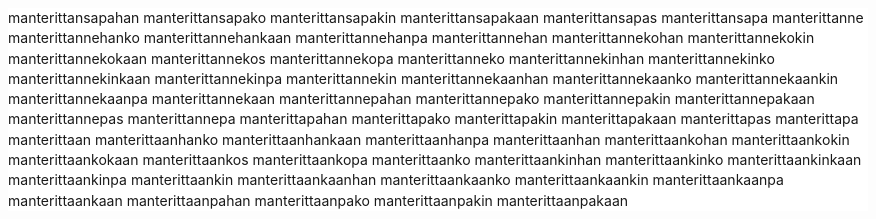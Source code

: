 manterittansapahan
manterittansapako
manterittansapakin
manterittansapakaan
manterittansapas
manterittansapa
manterittanne
manterittannehanko
manterittannehankaan
manterittannehanpa
manterittannehan
manterittannekohan
manterittannekokin
manterittannekokaan
manterittannekos
manterittannekopa
manterittanneko
manterittannekinhan
manterittannekinko
manterittannekinkaan
manterittannekinpa
manterittannekin
manterittannekaanhan
manterittannekaanko
manterittannekaankin
manterittannekaanpa
manterittannekaan
manterittannepahan
manterittannepako
manterittannepakin
manterittannepakaan
manterittannepas
manterittannepa
manterittapahan
manterittapako
manterittapakin
manterittapakaan
manterittapas
manterittapa
manterittaan
manterittaanhanko
manterittaanhankaan
manterittaanhanpa
manterittaanhan
manterittaankohan
manterittaankokin
manterittaankokaan
manterittaankos
manterittaankopa
manterittaanko
manterittaankinhan
manterittaankinko
manterittaankinkaan
manterittaankinpa
manterittaankin
manterittaankaanhan
manterittaankaanko
manterittaankaankin
manterittaankaanpa
manterittaankaan
manterittaanpahan
manterittaanpako
manterittaanpakin
manterittaanpakaan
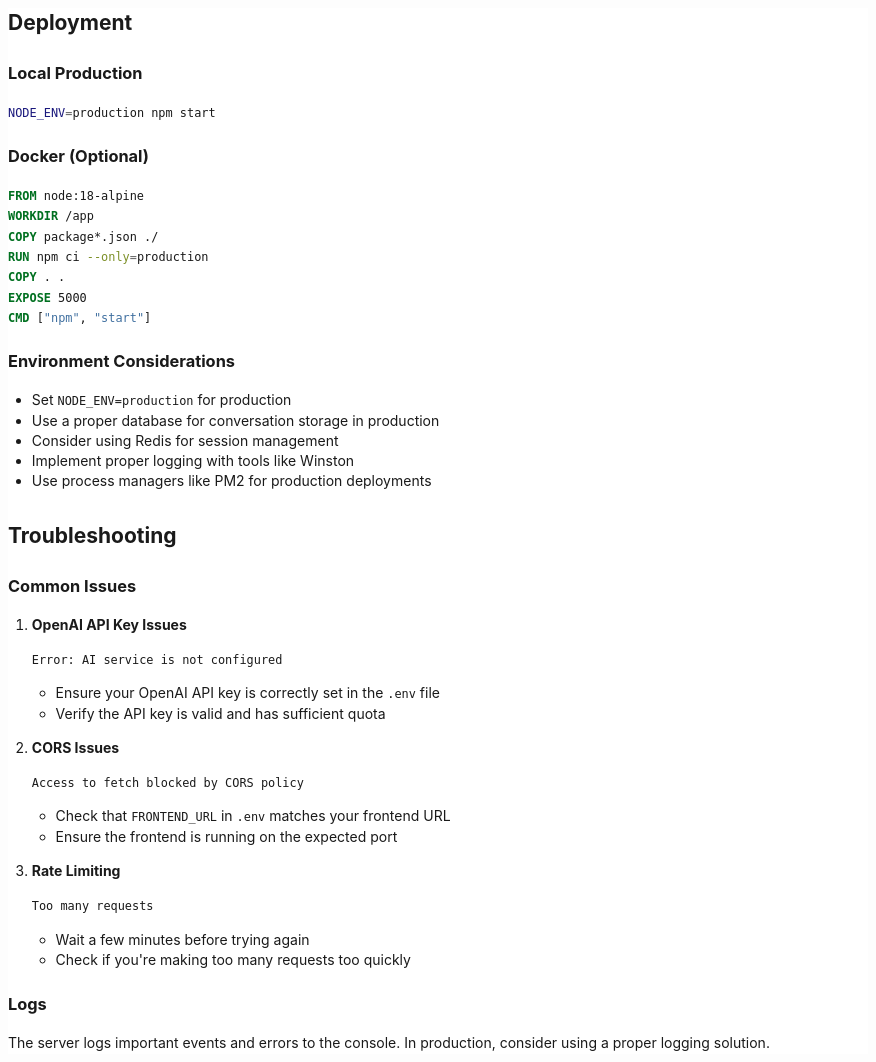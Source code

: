 ## Deployment

### Local Production
```bash
NODE_ENV=production npm start
```

### Docker (Optional)
```dockerfile
FROM node:18-alpine
WORKDIR /app
COPY package*.json ./
RUN npm ci --only=production
COPY . .
EXPOSE 5000
CMD ["npm", "start"]
```

### Environment Considerations
- Set `NODE_ENV=production` for production
- Use a proper database for conversation storage in production
- Consider using Redis for session management
- Implement proper logging with tools like Winston
- Use process managers like PM2 for production deployments

## Troubleshooting

### Common Issues

1. **OpenAI API Key Issues**
   ```
   Error: AI service is not configured
   ```
   - Ensure your OpenAI API key is correctly set in the `.env` file
   - Verify the API key is valid and has sufficient quota

2. **CORS Issues**
   ```
   Access to fetch blocked by CORS policy
   ```
   - Check that `FRONTEND_URL` in `.env` matches your frontend URL
   - Ensure the frontend is running on the expected port

3. **Rate Limiting**
   ```
   Too many requests
   ```
   - Wait a few minutes before trying again
   - Check if you're making too many requests too quickly

### Logs
The server logs important events and errors to the console. In production, consider using a proper logging solution.
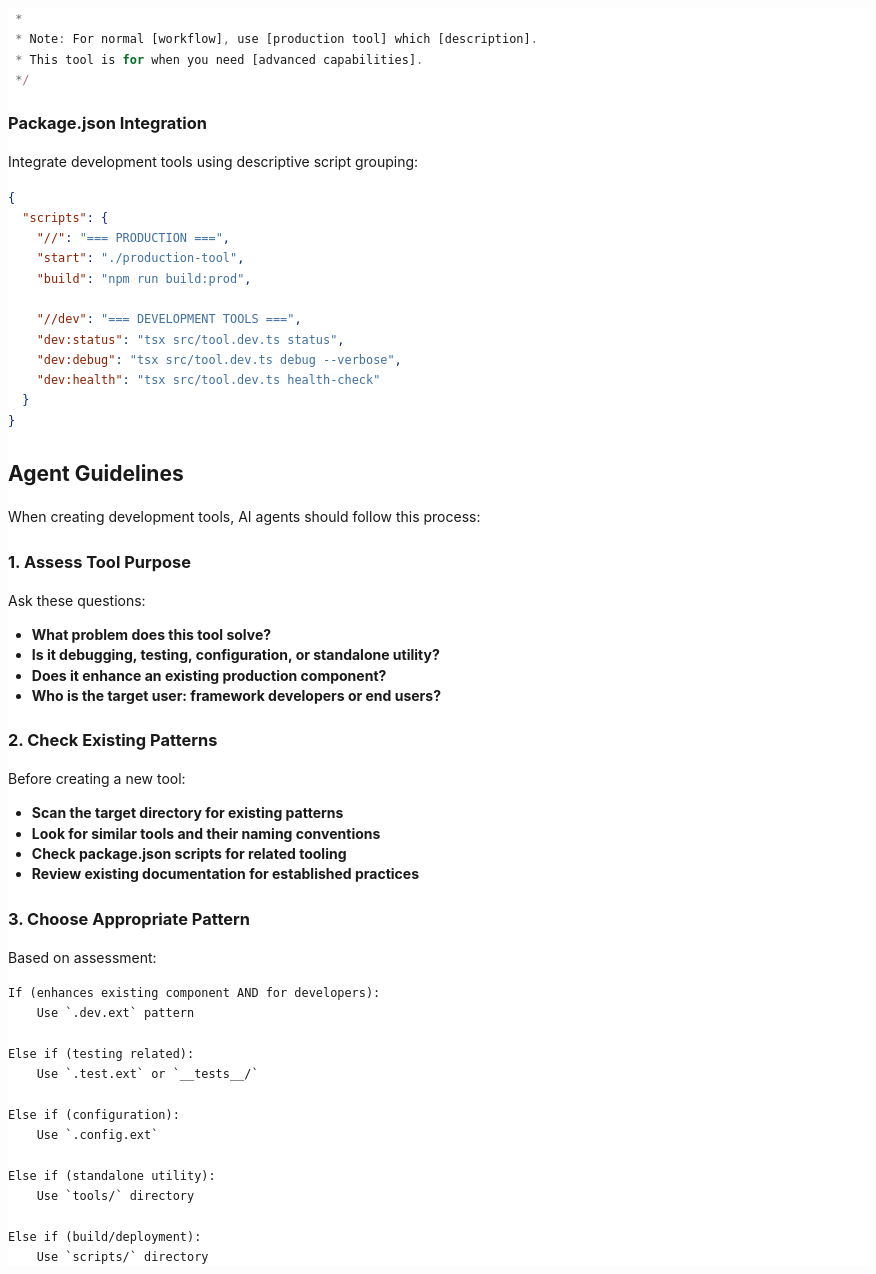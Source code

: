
 ```typescript
 * 
 * Note: For normal [workflow], use [production tool] which [description].
 * This tool is for when you need [advanced capabilities].
 */
```

### Package.json Integration

Integrate development tools using descriptive script grouping:

```json
{
  "scripts": {
    "//": "=== PRODUCTION ===",
    "start": "./production-tool",
    "build": "npm run build:prod",
    
    "//dev": "=== DEVELOPMENT TOOLS ===",
    "dev:status": "tsx src/tool.dev.ts status",
    "dev:debug": "tsx src/tool.dev.ts debug --verbose",
    "dev:health": "tsx src/tool.dev.ts health-check"
  }
}
```

## Agent Guidelines

When creating development tools, AI agents should follow this process:

### 1. Assess Tool Purpose

Ask these questions:
- **What problem does this tool solve?**
- **Is it debugging, testing, configuration, or standalone utility?**
- **Does it enhance an existing production component?**
- **Who is the target user: framework developers or end users?**

### 2. Check Existing Patterns

Before creating a new tool:
- **Scan the target directory for existing patterns**
- **Look for similar tools and their naming conventions**
- **Check package.json scripts for related tooling**
- **Review existing documentation for established practices**

### 3. Choose Appropriate Pattern

Based on assessment:

```
If (enhances existing component AND for developers):
    Use `.dev.ext` pattern
    
Else if (testing related):
    Use `.test.ext` or `__tests__/`
    
Else if (configuration):
    Use `.config.ext`
    
Else if (standalone utility):
    Use `tools/` directory
    
Else if (build/deployment):
    Use `scripts/` directory
```
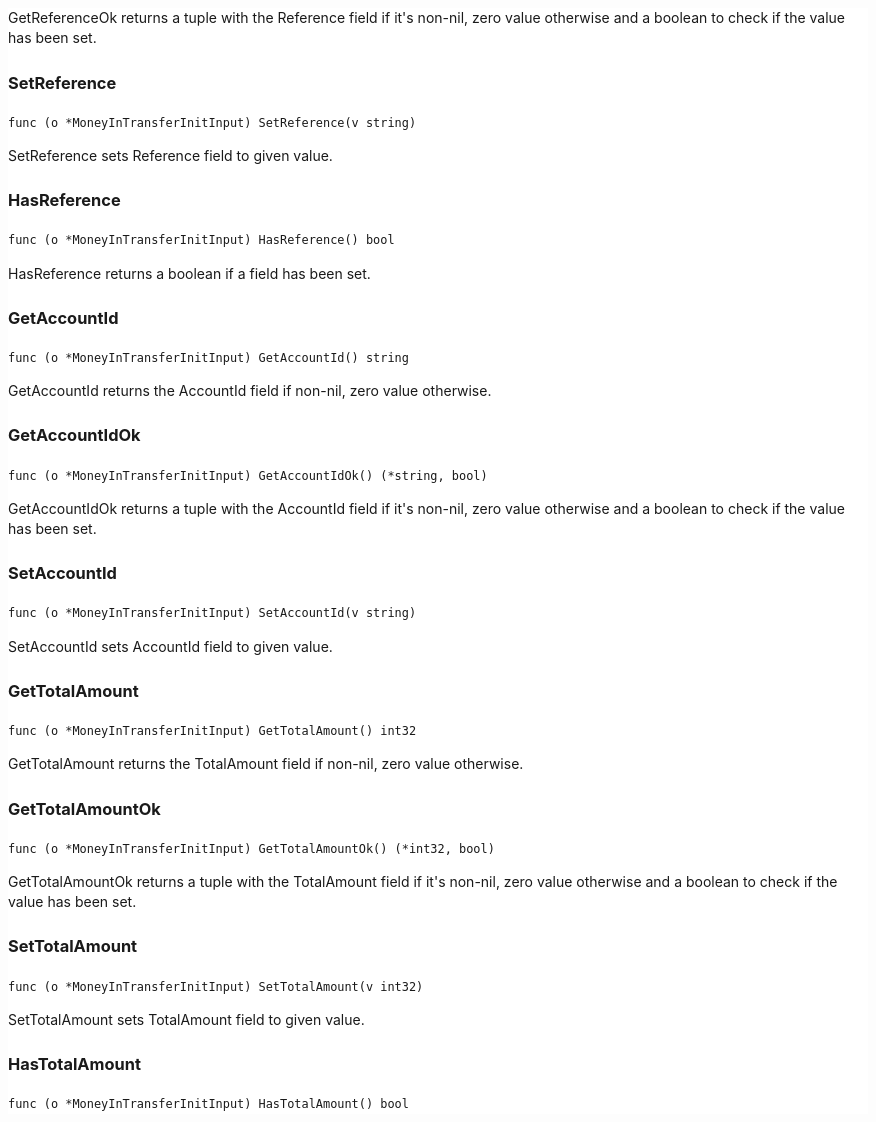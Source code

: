 GetReferenceOk returns a tuple with the Reference field if it's non-nil, zero value otherwise
and a boolean to check if the value has been set.

### SetReference

`func (o *MoneyInTransferInitInput) SetReference(v string)`

SetReference sets Reference field to given value.

### HasReference

`func (o *MoneyInTransferInitInput) HasReference() bool`

HasReference returns a boolean if a field has been set.

### GetAccountId

`func (o *MoneyInTransferInitInput) GetAccountId() string`

GetAccountId returns the AccountId field if non-nil, zero value otherwise.

### GetAccountIdOk

`func (o *MoneyInTransferInitInput) GetAccountIdOk() (*string, bool)`

GetAccountIdOk returns a tuple with the AccountId field if it's non-nil, zero value otherwise
and a boolean to check if the value has been set.

### SetAccountId

`func (o *MoneyInTransferInitInput) SetAccountId(v string)`

SetAccountId sets AccountId field to given value.


### GetTotalAmount

`func (o *MoneyInTransferInitInput) GetTotalAmount() int32`

GetTotalAmount returns the TotalAmount field if non-nil, zero value otherwise.

### GetTotalAmountOk

`func (o *MoneyInTransferInitInput) GetTotalAmountOk() (*int32, bool)`

GetTotalAmountOk returns a tuple with the TotalAmount field if it's non-nil, zero value otherwise
and a boolean to check if the value has been set.

### SetTotalAmount

`func (o *MoneyInTransferInitInput) SetTotalAmount(v int32)`

SetTotalAmount sets TotalAmount field to given value.

### HasTotalAmount

`func (o *MoneyInTransferInitInput) HasTotalAmount() bool`
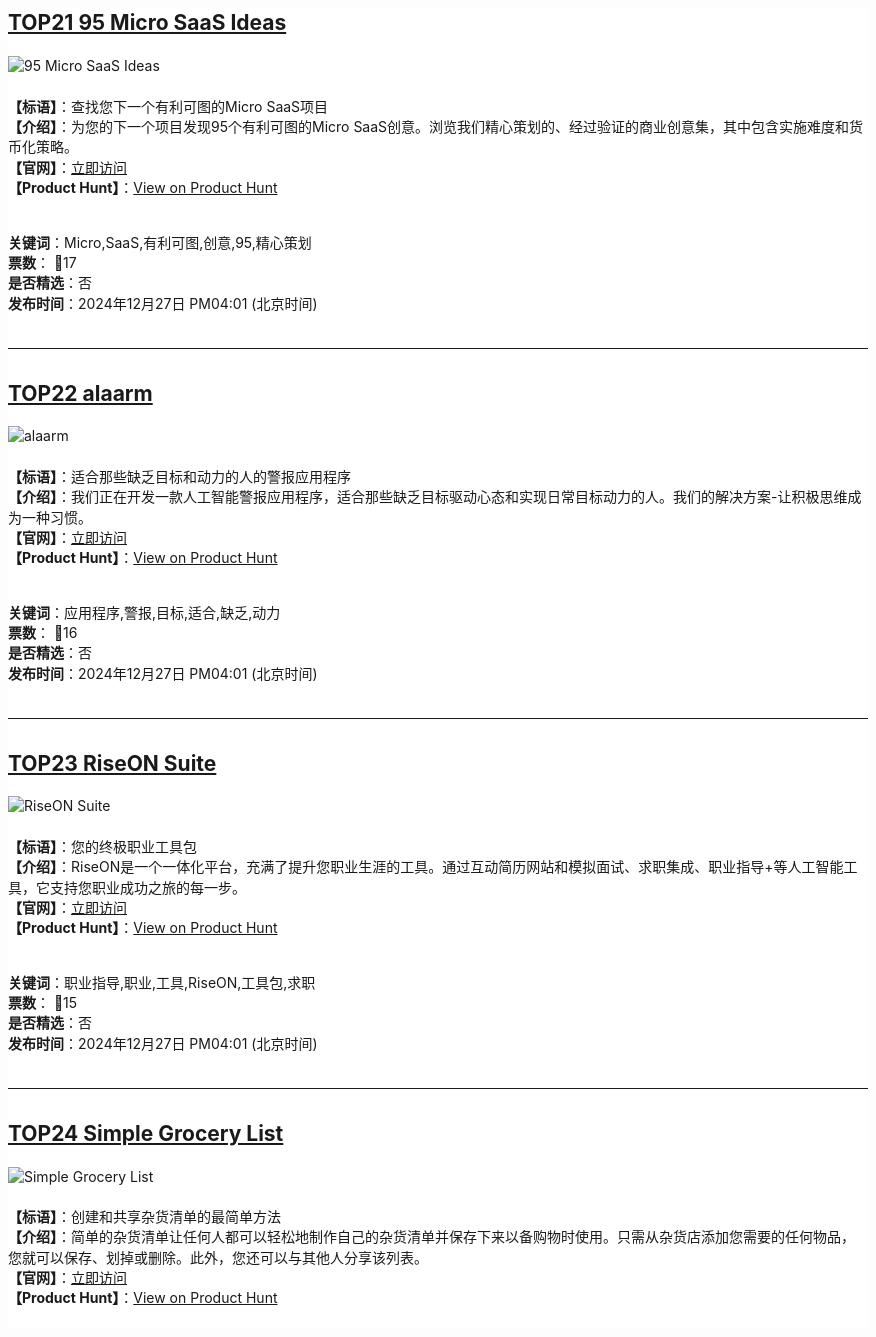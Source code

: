 
## [TOP21    95 Micro SaaS Ideas](https://www.producthunt.com/posts/95-micro-saas-ideas)
![95 Micro SaaS Ideas](https://ph-files.imgix.net/00ea2e3a-9b08-4bea-8cd1-0d9b6326ff55.png?auto=format&fit=crop&frame=1&h=512&w=1024)<br /><br />
**【标语】**：查找您下一个有利可图的Micro SaaS项目<br />
**【介绍】**：为您的下一个项目发现95个有利可图的Micro SaaS创意。浏览我们精心策划的、经过验证的商业创意集，其中包含实施难度和货币化策略。<br />
**【官网】**：[立即访问](https://www.producthunt.com/r/LFMU65GSINAM5J)<br />
**【Product Hunt】**：[View on Product Hunt](https://www.producthunt.com/posts/95-micro-saas-ideas)<br /><br />

**关键词**：Micro,SaaS,有利可图,创意,95,精心策划<br />
**票数**： 🔺17<br />
**是否精选**：否<br />
**发布时间**：2024年12月27日 PM04:01 (北京时间)<br /><br />

---

## [TOP22    alaarm](https://www.producthunt.com/posts/alaarm)
![alaarm](https://ph-files.imgix.net/fb5e1cd0-d5e7-4fe4-ac3b-f64b5b82cedb.png?auto=format&fit=crop&frame=1&h=512&w=1024)<br /><br />
**【标语】**：适合那些缺乏目标和动力的人的警报应用程序<br />
**【介绍】**：我们正在开发一款人工智能警报应用程序，适合那些缺乏目标驱动心态和实现日常目标动力的人。我们的解决方案-让积极思维成为一种习惯。<br />
**【官网】**：[立即访问](https://www.producthunt.com/r/CEEWCM257AFUZS)<br />
**【Product Hunt】**：[View on Product Hunt](https://www.producthunt.com/posts/alaarm)<br /><br />

**关键词**：应用程序,警报,目标,适合,缺乏,动力<br />
**票数**： 🔺16<br />
**是否精选**：否<br />
**发布时间**：2024年12月27日 PM04:01 (北京时间)<br /><br />

---

## [TOP23    RiseON Suite](https://www.producthunt.com/posts/riseon-suite)
![RiseON Suite](https://ph-files.imgix.net/f72f8bbc-d7d4-4193-af48-7230145d7698.png?auto=format&fit=crop&frame=1&h=512&w=1024)<br /><br />
**【标语】**：您的终极职业工具包<br />
**【介绍】**：RiseON是一个一体化平台，充满了提升您职业生涯的工具。通过互动简历网站和模拟面试、求职集成、职业指导+等人工智能工具，它支持您职业成功之旅的每一步。<br />
**【官网】**：[立即访问](https://www.producthunt.com/r/SAHPJKITOXGLOZ)<br />
**【Product Hunt】**：[View on Product Hunt](https://www.producthunt.com/posts/riseon-suite)<br /><br />

**关键词**：职业指导,职业,工具,RiseON,工具包,求职<br />
**票数**： 🔺15<br />
**是否精选**：否<br />
**发布时间**：2024年12月27日 PM04:01 (北京时间)<br /><br />

---

## [TOP24    Simple Grocery List](https://www.producthunt.com/posts/simple-grocery-list)
![Simple Grocery List](https://ph-files.imgix.net/1bd9aa35-dbc7-415c-a28c-f68ccb1afaaa.png?auto=format&fit=crop&frame=1&h=512&w=1024)<br /><br />
**【标语】**：创建和共享杂货清单的最简单方法<br />
**【介绍】**：简单的杂货清单让任何人都可以轻松地制作自己的杂货清单并保存下来以备购物时使用。只需从杂货店添加您需要的任何物品，您就可以保存、划掉或删除。此外，您还可以与其他人分享该列表。<br />
**【官网】**：[立即访问](https://www.producthunt.com/r/2XYGQTXTCOJA5B)<br />
**【Product Hunt】**：[View on Product Hunt](https://www.producthunt.com/posts/simple-grocery-list)<br /><br />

============

▶ _What the task asks_
Check each line above for the string "MoneyInTransferInitInput" and copy every line that has it.

▶ _Reply_
`func (o *MoneyInTransferInitInput) SetReference(v string)`
`func (o *MoneyInTransferInitInput) HasReference() bool`
`func (o *MoneyInTransferInitInput) GetAccountId() string`
`func (o *MoneyInTransferInitInput) GetAccountIdOk() (*string, bool)`
`func (o *MoneyInTransferInitInput) SetAccountId(v string)`
`func (o *MoneyInTransferInitInput) GetTotalAmount() int32`
`func (o *MoneyInTransferInitInput) GetTotalAmountOk() (*int32, bool)`
`func (o *MoneyInTransferInitInput) SetTotalAmount(v int32)`
`func (o *MoneyInTransferInitInput) HasTotalAmount() bool`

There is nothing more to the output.